That’s an interesting question. “More” is a relative word. I haven’t been to China personally. Since Tiananmen protesting or speaking against the party has been verboten. That hasn’t changed. People can protest against unfair local situations, and often do. One can’t question party rule though. There are more freedoms in some areas now, economically, the ability to travel overseas. People (who don’t care to butt heads with the party) have options. That applies to lucky citizens of developed urban areas mostly. Those from poor areas are going to mostly be trapped by their circumstances. What’s changing now seems to be mostly information-age concerns. They try to control things–you can’t access websites like FB and Google in China–and are trying harder. Quiet moves against other perceived weak spots (such as difficult to control religious associations) seem to be proceeding apace. My neighbor here for a short while was a pastor who was running a ministry in Shanghai, but found last year he was refused a visa. He relocated to Taipei (with his pretty large American family) but seems to have moved on.

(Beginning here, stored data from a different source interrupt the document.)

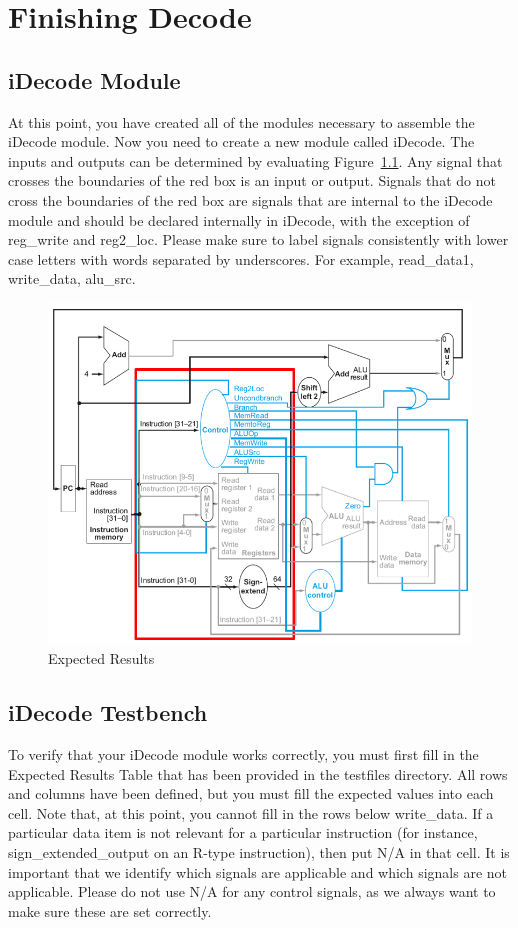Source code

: \chapter{Finishing Decode}

\section{iDecode Module}
At this point, you have created all of the modules necessary to assemble the iDecode module.  Now you need to create a new module called iDecode.  The inputs and outputs can be determined by evaluating Figure~\ref{fig:decode_stage}.  Any signal that crosses the boundaries of the red box is an input or output.  Signals that do not cross the boundaries of the red box are signals that are internal to the iDecode module and should be declared internally in iDecode, with the exception of reg\_write and reg2\_loc.  Please make sure to label signals consistently with lower case letters with words separated by underscores.  For example, read\_data1, write\_data, alu\_src.

\begin{figure}
	\caption{Expected Results}\label{fig:decode_stage}
	\begin{center}
		\includegraphics[width=4.75in]{../images/decode_stage.png}
	\end{center}
\end{figure} 


\section{iDecode Testbench}
To verify that your iDecode module works correctly, you must first fill in the Expected Results Table that has been provided in the testfiles directory. All rows and columns have been defined, but you must fill the expected values into each cell.  Note that, at this point, you cannot fill in the rows below write\_data.  If a particular data item is not relevant for a particular instruction (for instance, sign\_extended\_output on an R-type instruction), then put N/A in that cell.  It is important that we identify which signals are applicable and which signals are not applicable.  Please do not use N/A for any control signals, as we always want to make sure these are set correctly.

I call them communist too–old habits die hard –but they aren’t really. There’s a high degree of state control of the economy, with many government owned companies and government influence in privately owned companies. But not much a classical communist would recognize as such. Not sure the real deal survives anywhere. Only the totalitarian political control remains.
From all reports I would not care to live in China, but I don’t think there can be any comparison.